Given records:
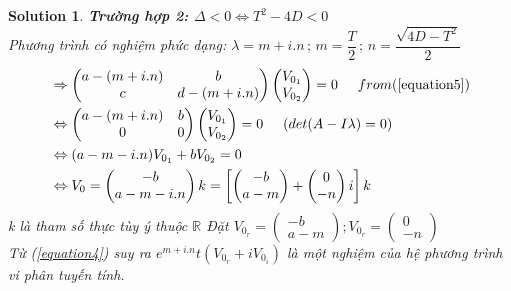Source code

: \documentclass[a4paper]{article}
\newtheorem*{sol}{Solution}
\begin{document}
\begin{sol}
\textbf{Trường hợp 2: $ \Delta < 0 \Leftrightarrow T^2 - 4D < 0$}\\
Phương trình có nghiệm phức dạng: $\lambda= m+ i.n\, ;\, m=\dfrac{T}{2}\, ;\, n=\dfrac{\sqrt{4D- T^{2}}}{2}$ \\
\begin{align*}
    &\Rightarrow \begin{pmatrix}
    a- (m+i.n) &b \\ 
    c& d-(m+i.n)
    \end{pmatrix} \begin{pmatrix}
    V_{0_1}\\ V_{0_2} 
    \end{pmatrix}=0 \hspace{0.5cm} from (\ref{equation5})\\
    &\Leftrightarrow \begin{pmatrix}
    a- (m+i.n)&b \\
    0& 0
    \end{pmatrix}\begin{pmatrix}
    V_{0_1}\\ V_{0_2} 
    \end{pmatrix}= 0 \hspace{0.5cm} (det(A - I \lambda)=0)\\
    &\Leftrightarrow (a-m-i.n)V_{0_1}+b V_{0_2}=0\\
    &\Leftrightarrow V_0 = \begin{pmatrix}
    -b\\a-m-i.n 
    \end{pmatrix}k=\begin{bmatrix}
    \begin{pmatrix}
    -b\\ a-m 
    \end{pmatrix} + \begin{pmatrix}
    0\\-n 
    \end{pmatrix}i
    \end{bmatrix}k
\end{align*}
k là tham số thực tùy ý thuộc $\mathbb{R}$
Đặt $V_{0_r}=\begin{pmatrix}
    -b \\ a-m
\end{pmatrix} ; V_{0_r}=\begin{pmatrix}
    0 \\-n
\end{pmatrix}$\\
Từ (\ref{equation4}) suy ra $e^{m+i.n}t(V_{0_r}+iV_{0_i})$ là một nghiệm của hệ phương trình vi phân tuyến tính.

\end{sol}
\end{document}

Exercise directions: Output the listing above exactly, but leave its pictures behind.

Exercise solution:
Source code

: \documentclass[a4paper]{article}
\newtheorem*{sol}{Solution}
\begin{document}
\begin{sol}
\textbf{Trường hợp 2: $ \Delta < 0 \Leftrightarrow T^2 - 4D < 0$}\\
Phương trình có nghiệm phức dạng: $\lambda= m+ i.n\, ;\, m=\dfrac{T}{2}\, ;\, n=\dfrac{\sqrt{4D- T^{2}}}{2}$ \\
\begin{align*}
    &\Rightarrow \begin{pmatrix}
    a- (m+i.n) &b \\ 
    c& d-(m+i.n)
    \end{pmatrix} \begin{pmatrix}
    V_{0_1}\\ V_{0_2} 
    \end{pmatrix}=0 \hspace{0.5cm} from (\ref{equation5})\\
    &\Leftrightarrow \begin{pmatrix}
    a- (m+i.n)&b \\
    0& 0
    \end{pmatrix}\begin{pmatrix}
    V_{0_1}\\ V_{0_2} 
    \end{pmatrix}= 0 \hspace{0.5cm} (det(A - I \lambda)=0)\\
    &\Leftrightarrow (a-m-i.n)V_{0_1}+b V_{0_2}=0\\
    &\Leftrightarrow V_0 = \begin{pmatrix}
    -b\\a-m-i.n 
    \end{pmatrix}k=\begin{bmatrix}
    \begin{pmatrix}
    -b\\ a-m 
    \end{pmatrix} + \begin{pmatrix}
    0\\-n 
    \end{pmatrix}i
    \end{bmatrix}k
\end{align*}
k là tham số thực tùy ý thuộc $\mathbb{R}$
Đặt $V_{0_r}=\begin{pmatrix}
    -b \\ a-m
\end{pmatrix} ; V_{0_r}=\begin{pmatrix}
    0 \\-n
\end{pmatrix}$\\
Từ (\ref{equation4}) suy ra $e^{m+i.n}t(V_{0_r}+iV_{0_i})$ là một nghiệm của hệ phương trình vi phân tuyến tính.

\end{sol}
\end{document}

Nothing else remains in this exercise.